Two main streams in the current research on automatic analysis of facial expressions consider facial affect (emotion) detection and facial muscle action (AU) detection (Pantic & Rothkrantz 2000, 2003; Zeng et al. 2009). These streams stem directly from two major approaches to facial expression measurement in psychological research (Cohn & Ekman 2005): message and sign judgement. The aim of message judgement is to infer what underlies a displayed facial expression, such as affect or personality, while the aim of sign judgement is to describe the ‘surface’ of the shown behaviour, such as facial movement or facial component shape. Thus, a brow frown (figure 2) can be judged as ‘anger’ in a message judgement and as a facial movement that lowers and pulls the eyebrows closer together in a sign-judgement approach. While message judgement is all about interpretation, sign judgement attempts to be objective, leaving inference about the conveyed message to higher order decision making.

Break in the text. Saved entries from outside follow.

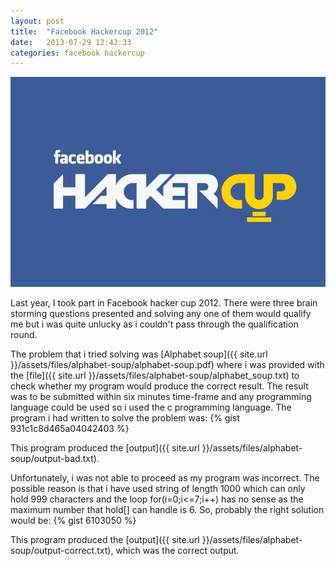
 ```yaml
---
layout: post
title:  "Facebook Hackercup 2012"
date:   2013-07-29 12:42:33
categories: facebook hackercup
---
```


![Facebook Hackercup](/assets/images/hackercup.jpg "Facebook Hackercup")

Last year, I took part in Facebook hacker cup 2012. There were three brain storming questions presented and solving any one of them would qualify me but i was quite unlucky as i couldn't pass through the qualification round.

The problem that i tried solving was [Alphabet soup]({{ site.url }}/assets/files/alphabet-soup/alphabet-soup.pdf) where i was provided with the [file]({{ site.url }}/assets/files/alphabet-soup/alphabet_soup.txt) to check whether my program would produce the correct result. The result was to be submitted within six minutes time-frame and any programming language could be used so i used the c programming language. The program i had written to solve the problem was: {% gist 931c1c8d465a04042403 %}

This program produced the [output]({{ site.url }}/assets/files/alphabet-soup/output-bad.txt).

Unfortunately, i was not able to proceed as my program was incorrect. The possible reason is that i have used string of length 1000 which can only hold 999 characters and the loop for(i=0;i<=7;i++) has no sense as the maximum number that hold\[\] can handle is 6. So, probably the right solution would be: {% gist 6103050 %}

This program produced the [output]({{ site.url }}/assets/files/alphabet-soup/output-correct.txt), which was the correct output.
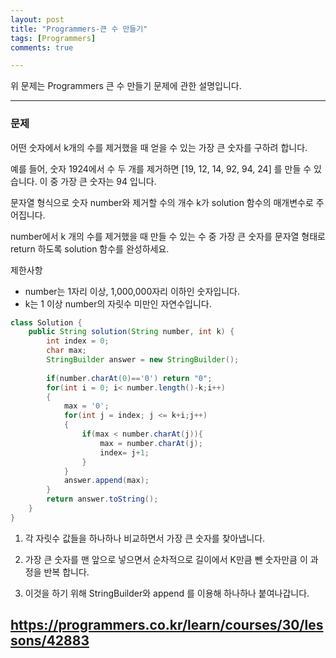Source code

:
 ```yaml
---
layout: post
title: "Programmers-큰 수 만들기"
tags: [Programmers]
comments: true

---
```


위 문제는 Programmers 큰 수 만들기 문제에 관한 설명입니다.<br>

---

### 문제

어떤 숫자에서 k개의 수를 제거했을 때 얻을 수 있는 가장 큰 숫자를 구하려 합니다.

예를 들어, 숫자 1924에서 수 두 개를 제거하면 [19, 12, 14, 92, 94, 24] 를 만들 수 있습니다. 이 중 가장 큰 숫자는 94 입니다.

문자열 형식으로 숫자 number와 제거할 수의 개수 k가 solution 함수의 매개변수로 주어집니다.

number에서 k 개의 수를 제거했을 때 만들 수 있는 수 중 가장 큰 숫자를 문자열 형태로 return 하도록 solution 함수를 완성하세요.

제한사항
* number는 1자리 이상, 1,000,000자리 이하인 숫자입니다.
* k는 1 이상 number의 자릿수 미만인 자연수입니다.

```java
class Solution {
    public String solution(String number, int k) {
        int index = 0;
        char max;
        StringBuilder answer = new StringBuilder();
        
        if(number.charAt(0)=='0') return "0";
        for(int i = 0; i< number.length()-k;i++)
        {
            max = '0';
            for(int j = index; j <= k+i;j++)
            {
                if(max < number.charAt(j)){
                    max = number.charAt(j);
                    index= j+1;
                }
            }
            answer.append(max);
        }
        return answer.toString();
    }
}
```
1. 각 자릿수 값들을 하나하나 비교하면서 가장 큰 숫자를 찾아냅니다.

2. 가장 큰 숫자를 맨 앞으로 넣으면서 순차적으로 길이에서 K만큼 뺀 숫자만큼 이 과정을 반복 합니다.

3. 이것을 하기 위해 StringBuilder와 append 를 이용해 하나하나 붙여나갑니다.

https://programmers.co.kr/learn/courses/30/lessons/42883
---
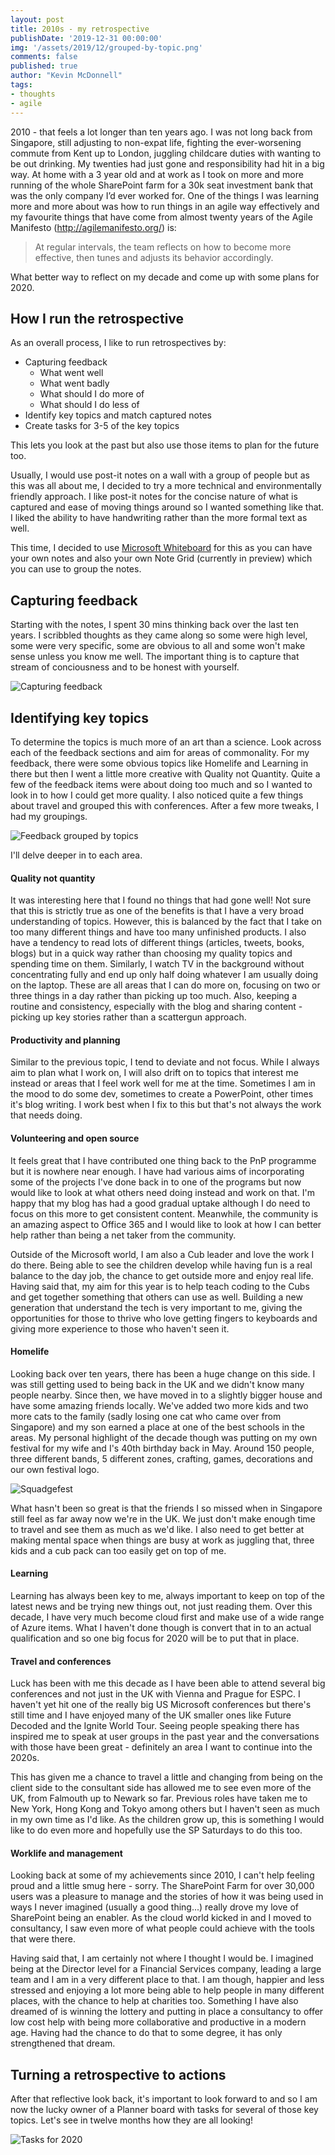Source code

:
 ```yaml
---
layout: post
title: 2010s - my retrospective
publishDate: '2019-12-31 00:00:00'
img: '/assets/2019/12/grouped-by-topic.png'
comments: false
published: true
author: "Kevin McDonnell"
tags:
- thoughts
- agile
---
```


2010 - that feels a lot longer than ten years ago. I was not long back from Singapore, still adjusting to non-expat life, fighting the ever-worsening commute from Kent up to London, juggling childcare duties with wanting to be out drinking. My twenties had just gone and responsibility had hit in a big way. At home with a 3 year old and at work as I took on more and more running of the whole SharePoint farm for a 30k seat investment bank that was the only company I’d ever worked for. One of the things I was learning more and more about was how to run things in an agile way effectively and my favourite things that have come from almost twenty years of the Agile Manifesto (http://agilemanifesto.org/) is: 

> At regular intervals, the team reflects on how to become more effective, then tunes and adjusts its behavior accordingly. 

What better way to reflect on my decade and come up with some plans for 2020.

## How I run the retrospective

As an overall process, I like to run retrospectives by:

- Capturing feedback
    - What went well
    - What went badly
    - What should I do more of
    - What should I do less of
- Identify key topics and match captured notes
- Create tasks for 3-5 of the key topics

This lets you look at the past but also use those items to plan for the future too.

Usually, I would use post-it notes on a wall with a group of people but as this was all about me, I decided to try a more technical and environmentally friendly approach. I like post-it notes for the concise nature of what is captured and ease of moving things around so I wanted something like that. I liked the ability to have handwriting rather than the more formal text as well.

This time, I decided to use [Microsoft Whiteboard](https://products.office.com/en-gb/microsoft-whiteboard/digital-whiteboard-app) for this as you can have your own notes and also your own Note Grid (currently in preview) which you can use to group the notes.

## Capturing feedback

Starting with the notes, I spent 30 mins thinking back over the last ten years. I scribbled thoughts as they came along so some were high level, some were very specific, some are obvious to all and some won't make sense unless you know me well. The important thing is to capture that stream of conciousness and to be honest with yourself.

![Capturing feedback](/assets/2019/12/post-its.png)

## Identifying key topics

To determine the topics is much more of an art than a science. Look across each of the feedback sections and aim for areas of commonality. For my feedback, there were some obvious topics like Homelife and Learning in there but then I went a little more creative with Quality not Quantity. Quite a few of the feedback items were about doing too much and so I wanted to look in to how I could get more quality. I also noticed quite a few things about travel and grouped this with conferences. After a few more tweaks, I had my groupings.

![Feedback grouped by topics](/assets/2019/12/grouped-by-topic.png)

I'll delve deeper in to each area.

#### Quality not quantity

It was interesting here that I found no things that had gone well! Not sure that this is strictly true as one of the benefits is that I have a very broad understanding of topics. However, this is balanced by the fact that I take on too many different things and have too many unfinished products. I also have a tendency to read lots of different things (articles, tweets, books, blogs) but in a quick way rather than choosing my quality topics and spending time on them. Similarly, I watch TV in the background without concentrating fully and end up only half doing whatever I am usually doing on the laptop. These are all areas that I can do more on, focusing on two or three things in a day rather than picking up too much. Also, keeping a routine and consistency, especially with the blog and sharing content - picking up key stories rather than a scattergun approach.

#### Productivity and planning

Similar to the previous topic, I tend to deviate and not focus. While I always aim to plan what I work on, I will also drift on to topics that interest me instead or areas that I feel work well for me at the time. Sometimes I am in the mood to do some dev, sometimes to create a PowerPoint, other times it's blog writing. I work best when I fix to this but that's not always the work that needs doing.

#### Volunteering and open source

It feels great that I have contributed one thing back to the PnP programme but it is nowhere near enough. I have had various aims of incorporating some of the projects I've done back in to one of the programs but now would like to look at what others need doing instead and work on that. I'm happy that my blog has had a good gradual uptake although I do need to focus on this more to get consistent content. Meanwhile, the community is an amazing aspect to Office 365 and I would like to look at how I can better help rather than being a net taker from the community.

Outside of the Microsoft world, I am also a Cub leader and love the work I do there. Being able to see the children develop while having fun is a real balance to the day job, the chance to get outside more and enjoy real life. Having said that, my aim for this year is to help teach coding to the Cubs and get together something that others can use as well. Building a new generation that understand the tech is very important to me, giving the opportunities for those to thrive who love getting fingers to keyboards and giving more experience to those who haven't seen it.

#### Homelife

Looking back over ten years, there has been a huge change on this side. I was still getting used to being back in the UK and we didn't know many people nearby. Since then, we have moved in to a slightly bigger house and have some amazing friends locally. We've added two more kids and two more cats to the family (sadly losing one cat who came over from Singapore) and my son earned a place at one of the best schools in the areas. My personal highlight of the decade though was putting on my own festival for my wife and I's 40th birthday back in May. Around 150 people, three different bands, 5 different zones, crafting, games, decorations and our own festival logo.

![Squadgefest](/assets/2019/12/Squadgefest.png)

What hasn't been so great is that the friends I so missed when in Singapore still feel as far away now we're in the UK. We just don't make enough time to travel and see them as much as we'd like. I also need to get better at making mental space when things are busy at work as juggling that, three kids and a cub pack can too easily get on top of me.

#### Learning

Learning has always been key to me, always important to keep on top of the latest news and be trying new things out, not just reading them. Over this decade, I have very much become cloud first and make use of a wide range of Azure items. What I haven't done though is convert that in to an actual qualification and so one big focus for 2020 will be to put that in place.


#### Travel and conferences

Luck has been with me this decade as I have been able to attend several big conferences and not just in the UK with Vienna and Prague for ESPC. I haven't yet hit one of the really big US Microsoft conferences but there's still time and I have enjoyed many of the UK smaller ones like Future Decoded and the Ignite World Tour. Seeing people speaking there has inspired me to speak at user groups in the past year and the conversations with those have been great - definitely an area I want to continue into the 2020s.

This has given me a chance to travel a little and changing from being on the client side to the consultant side has allowed me to see even more of the UK, from Falmouth up to Newark so far. Previous roles have taken me to New York, Hong Kong and Tokyo among others but I haven't seen as much in my own time as I'd like. As the children grow up, this is something I would like to do even more and hopefully use the SP Saturdays to do this too.

#### Worklife and management

Looking back at some of my achievements since 2010, I can't help feeling proud and a little smug here - sorry. The SharePoint Farm for over 30,000 users was a pleasure to manage and the stories of how it was being used in ways I never imagined (usually a good thing...) really drove my love of SharePoint being an enabler. As the cloud world kicked in and I moved to consultancy, I saw even more of what people could achieve with the tools that were there.

Having said that, I am certainly not where I thought I would be. I imagined being at the Director level for a Financial Services company, leading a large team and I am in a very different place to that. I am though, happier and less stressed and enjoying a lot more being able to help people in many different places, with the chance to help at charities too. Something I have also dreamed of is winning the lottery and putting in place a consultancy to offer low cost help with being more collaborative and productive in a modern age. Having had the chance to do that to some degree, it has only strengthened that dream.

## Turning a retrospective to actions

After that reflective look back, it's important to look forward to and so I am now the lucky owner of a Planner board with tasks for several of those key topics. Let's see in twelve months how they are all looking!

![Tasks for 2020](/assets/2019/12/Tasks.png)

The most commonly used facial expression descriptors in message-judgement approaches are the six basic emotions (fear, sadness, happiness, anger, disgust and surprise; figure 3), proposed by Ekman and discrete emotion theorists Keltner & Ekman (2000), who suggest that these emotions are universally displayed and recognized from facial expressions. This trend can also be found in the field of automatic facial expression analysis. Most facial expression analysers developed so far target human facial affect analysis and attempt to recognize a small set of prototypic emotional facial expressions like happiness and anger (Zeng et al. 2009). Automatic detection of the six basic emotions in posed, controlled displays can be done with reasonably high accuracy. More specifically, recent studies report a recognition accuracy of above 90 per cent for prototypic facial expressions of basic emotions displayed on command (e.g. Littlewort et al. 2006). Even though automatic recognition of acted expressions of the six basic emotions from face images and image sequences is considered largely solved, reports on novel approaches are published even now (e.g. Kotsia & Pitas 2007). Exceptions from this overall state of the art in the machine analysis of human facial affect include a few tentative efforts to detect acted expressions of cognitive and psychological states like interest (El Kaliouby & Robinson 2004), fatigue (Ji et al. 2006) and pain (Littlewort et al. 2007). However, detecting these facial expressions in the less-constrained environments of real applications is a much more challenging problem, which is just beginning to be explored (see §4).
Prototypic facial expressions of six basic emotions (a–f): disgust, happiness, sadness, anger, fear and surprise.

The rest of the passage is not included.